(Beginning of DATA PROVIDED)

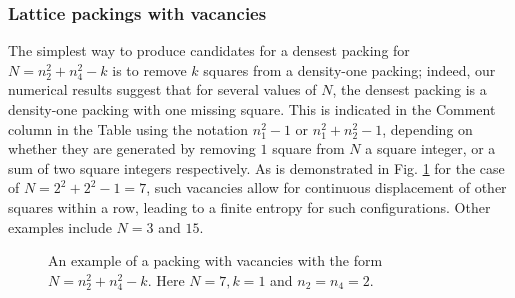 \documentclass{umthesis}          %
\begin{document}
\subsubsection{Lattice packings with vacancies}
\label{sec:vacancies}
The simplest way to produce candidates for a densest packing for $N=n_2^2 + n_4^2-k$ is to remove $k$ squares from a density-one packing; indeed, our numerical results suggest that for several values of $N$, the densest packing is a density-one packing with one missing square.  This is indicated in the Comment column in the Table using the notation $n_1^2-1$ or $n_1^2+ n_2^2-1$, depending on whether they are generated by removing $1$ square from $N$ a square integer, or a sum of two square integers respectively.  As is demonstrated in Fig. \ref{fig:n7} for the case of $N=2^2+2^2-1=7$, such vacancies allow for continuous displacement of other squares within a row, leading to a finite entropy for such configurations.  Other examples include $N=3$ and $15$.

\begin{figure}[H]
\caption{\label{fig:n7} An example of a packing with vacancies with the form $N=n_2^2 + n_4^2-k$. Here $N=7, k=1$ and $n_2=n_4=2$.}
\end{figure}
\end{document}
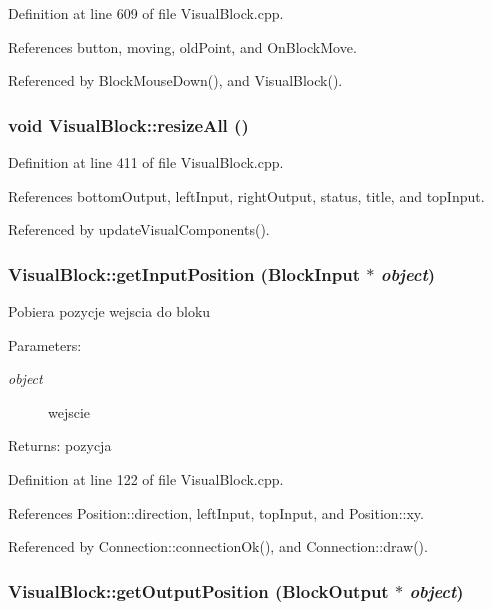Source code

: Definition at line 609 of file VisualBlock.cpp.

References button, moving, oldPoint, and OnBlockMove.

Referenced by BlockMouseDown(), and VisualBlock().\hypertarget{classVisualBlock_120c84328c3017aec8fc669d156883a6}{
\subsubsection[resizeAll]{\setlength{\rightskip}{0pt plus 5cm}void VisualBlock::resizeAll ()}}
\label{classVisualBlock_120c84328c3017aec8fc669d156883a6}




Definition at line 411 of file VisualBlock.cpp.

References bottomOutput, leftInput, rightOutput, status, title, and topInput.

Referenced by updateVisualComponents().\hypertarget{classVisualBlock_f4bfdf59b184dd79ceaacb57f9acfd66}{
\subsubsection[getInputPosition]{ VisualBlock::getInputPosition ({\bf BlockInput} $\ast$ {\em object})}}
\label{classVisualBlock_f4bfdf59b184dd79ceaacb57f9acfd66}


Pobiera pozycje wejscia do bloku \begin{Desc}
\item[Parameters:]
\begin{description}
\item[{\em object}]wejscie \end{description}
\end{Desc}
\begin{Desc}
\item[Returns:]pozycja \end{Desc}


Definition at line 122 of file VisualBlock.cpp.

References Position::direction, leftInput, topInput, and Position::xy.

Referenced by Connection::connectionOk(), and Connection::draw().\hypertarget{classVisualBlock_840c712434dddf714a3cee9200073114}{
\subsubsection[getOutputPosition]{ VisualBlock::getOutputPosition ({\bf BlockOutput} $\ast$ {\em object})}}
\label{classVisualBlock_840c712434dddf714a3cee9200073114}


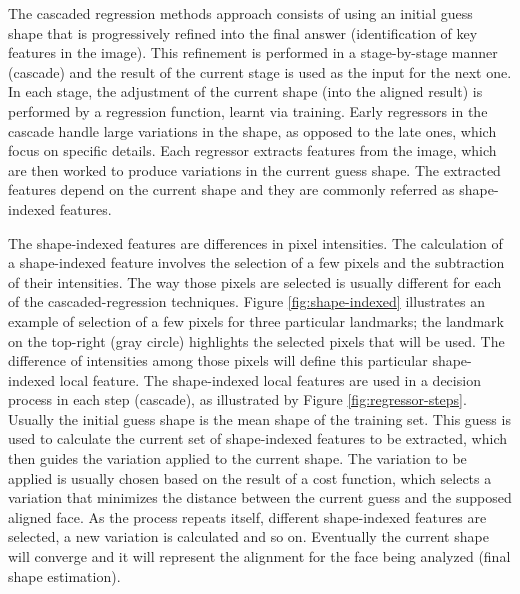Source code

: The cascaded regression methods approach consists of using an initial guess shape that is progressively refined into the final answer (identification of key features in the image). This refinement is performed in a stage-by-stage manner (cascade) and the result of the current stage is used as the input for the next one. In each stage, the adjustment of the current shape (into the aligned result) is performed by a regression function, learnt via training. Early regressors in the cascade handle large variations in the shape, as opposed to the late ones, which focus on specific details. Each regressor extracts features from the image, which are then worked to produce variations in the current guess shape. The extracted features depend on the current shape and they are commonly referred as shape-indexed features.

The shape-indexed features are differences in pixel intensities. The calculation of a shape-indexed feature involves the selection of a few pixels and the subtraction of their intensities. The way those pixels are selected is usually different for each of the cascaded-regression techniques. Figure \ref{fig:shape-indexed} illustrates an example of selection of a few pixels for three particular landmarks; the landmark on the top-right (gray circle) highlights the selected pixels that will be used. The difference of intensities among those pixels will define this particular shape-indexed local feature. The shape-indexed local features are used in a decision process in each step (cascade), as illustrated by Figure \ref{fig:regressor-steps}. Usually the initial guess shape is the mean shape of the training set. This guess is used to calculate the current set of shape-indexed features to be extracted, which then guides the variation applied to the current shape. The variation to be applied is usually chosen based on the result of a cost function, which selects a variation that minimizes the distance between the current guess and the supposed aligned face. As the process repeats itself, different shape-indexed features are selected, a new variation is calculated and so on. Eventually the current shape will converge and it will represent the alignment for the face being analyzed (final shape estimation).


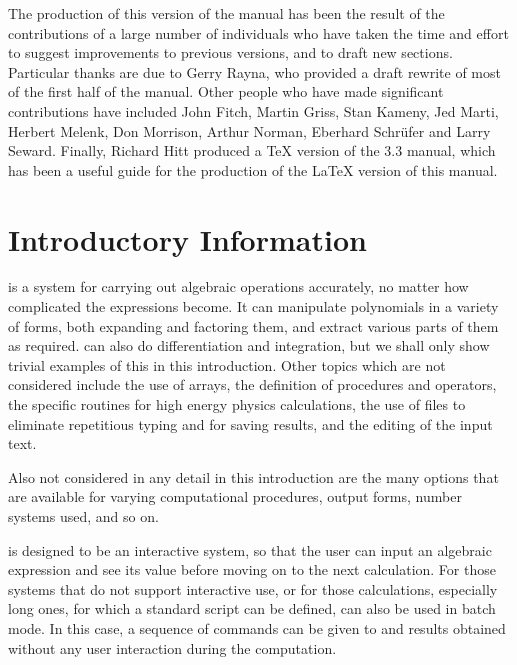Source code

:The production of this version of the manual has been the result of the
contributions of a large number of individuals who have taken the time and
effort to suggest improvements to previous versions, and to draft new
sections.  Particular thanks are due to Gerry Rayna, who provided a draft
rewrite of most of the first half of the manual.  Other people who have
made significant contributions have included John Fitch, Martin Griss,
Stan Kameny, Jed Marti, Herbert Melenk, Don Morrison, Arthur Norman,
Eberhard Schr\"ufer and Larry Seward.  Finally, Richard Hitt produced a {\TeX}
version of the {\REDUCE} 3.3 manual, which has been a useful guide for the
production of the {\LaTeX} version of this manual.

\chapter{Introductory Information}

 is a system for carrying out algebraic
operations accurately, no matter how complicated the expressions become.
It can manipulate polynomials in a variety of forms, both expanding and
factoring them, and extract various parts of them as required.  {\REDUCE} can
also do differentiation and integration, but we shall only show trivial
examples of this in this introduction.  Other topics which are not
considered include the use of arrays, the definition of procedures and
operators, the specific routines for high energy physics calculations, the
use of files to eliminate repetitious typing and for saving results, and
the editing of the input text.

Also not considered in any detail in this introduction are the many options
that are available for varying computational procedures, output forms,
number systems used, and so on.

{\REDUCE} is designed to be an interactive system, so that the user can input
an algebraic expression and see its value before moving on to the next
calculation.  For those systems that do not support interactive use, or
for those calculations, especially long ones, for which a standard script
can be defined, {\REDUCE} can also be used in batch mode. In this case,
a sequence of commands can be given to {\REDUCE} and results obtained
without any user interaction during the computation.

(End of DATA PROVIDED)

EXERCISE OBJECTIVE
Search the data and copy each line containing "next".

RESPONSE BELOW
: The cascaded regression methods approach consists of using an initial guess shape that is progressively refined into the final answer (identification of key features in the image). This refinement is performed in a stage-by-stage manner (cascade) and the result of the current stage is used as the input for the next one. In each stage, the adjustment of the current shape (into the aligned result) is performed by a regression function, learnt via training. Early regressors in the cascade handle large variations in the shape, as opposed to the late ones, which focus on specific details. Each regressor extracts features from the image, which are then worked to produce variations in the current guess shape. The extracted features depend on the current shape and they are commonly referred as shape-indexed features.
an algebraic expression and see its value before moving on to the next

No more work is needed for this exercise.